Black Friday is an American holiday created by R.H. Macy & Co. in the late 1800s to kick off the Christmas gift-buying season and punish retail employees for having the audacity to be poor. The holiday traditionally took place the Friday after Thanksgiving, but more recently the day has started the Wednesday before Thanksgiving and ended sometime the following week, because fuck you and your calendar.
For over a century, Black Friday was foretold by the appearance of Santa Claus at the end of the Macy’s Thanksgiving Day parade and his proclamation of “Ho ho ho! Ho ho ho!”
A loose translation from Santa’s native Arctic Elvish is as follows:
What up, y’all. Happy Thanksgiving! I’m here to let you know that it’s totally cool to start preparing for Christmas tomorrow, Friday, after all the football and turkey and whatever else you’ve got going on today.

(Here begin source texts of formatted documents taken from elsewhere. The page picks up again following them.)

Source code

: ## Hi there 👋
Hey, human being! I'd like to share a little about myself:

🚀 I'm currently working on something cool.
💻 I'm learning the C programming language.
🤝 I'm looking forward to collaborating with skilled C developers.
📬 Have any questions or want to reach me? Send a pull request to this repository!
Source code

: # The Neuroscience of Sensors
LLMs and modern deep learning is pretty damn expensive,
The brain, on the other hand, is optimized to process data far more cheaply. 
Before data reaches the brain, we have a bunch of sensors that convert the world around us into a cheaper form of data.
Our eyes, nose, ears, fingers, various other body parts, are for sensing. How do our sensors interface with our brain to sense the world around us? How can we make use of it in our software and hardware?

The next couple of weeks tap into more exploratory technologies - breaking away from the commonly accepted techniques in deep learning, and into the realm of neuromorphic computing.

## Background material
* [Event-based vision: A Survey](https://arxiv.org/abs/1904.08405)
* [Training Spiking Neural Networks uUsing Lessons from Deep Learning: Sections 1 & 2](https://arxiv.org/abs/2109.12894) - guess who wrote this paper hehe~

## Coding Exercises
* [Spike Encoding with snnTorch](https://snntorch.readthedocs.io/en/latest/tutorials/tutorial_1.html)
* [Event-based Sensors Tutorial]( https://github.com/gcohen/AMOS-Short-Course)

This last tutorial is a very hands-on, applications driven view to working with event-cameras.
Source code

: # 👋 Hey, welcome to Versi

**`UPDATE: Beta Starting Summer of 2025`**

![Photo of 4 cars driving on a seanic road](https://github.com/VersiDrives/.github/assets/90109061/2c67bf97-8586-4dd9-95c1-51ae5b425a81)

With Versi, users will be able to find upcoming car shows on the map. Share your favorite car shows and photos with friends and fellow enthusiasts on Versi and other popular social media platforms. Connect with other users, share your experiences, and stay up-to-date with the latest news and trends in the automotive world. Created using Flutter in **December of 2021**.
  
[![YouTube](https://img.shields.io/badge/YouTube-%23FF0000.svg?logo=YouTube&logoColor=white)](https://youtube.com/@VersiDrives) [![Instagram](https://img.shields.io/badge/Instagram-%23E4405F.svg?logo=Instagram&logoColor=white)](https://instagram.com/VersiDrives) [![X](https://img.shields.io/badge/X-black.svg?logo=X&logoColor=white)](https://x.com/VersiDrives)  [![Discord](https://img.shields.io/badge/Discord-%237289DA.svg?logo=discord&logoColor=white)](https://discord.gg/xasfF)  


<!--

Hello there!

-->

Yes, Christmas is a big G. D. deal, but, for now though, go home, eat some pumpkin pie and some apple pie and hang out with your families. Don’t sweat the next thing. I mean, that’s a terrible way to live. It’s not really a way to live at all. Am I being too subtle here? What I’m saying is, if you so much as fucking think about Christmas today, I will know -– I will fucking know — and I will find you and I will gut you and then I will feed you to my reindeer.
Retailers lived in such fear of the Claus that they steadfastly refused to put out Christmas advertisements until after Thanksgiving ended in the Pacific time zone, as it was a well-known fact that the last parade stop for Santa Claus was San Diego and he had a habit of tying one on afterwards. It was also a well-known fact that he was a mean table-flippin’ drunk.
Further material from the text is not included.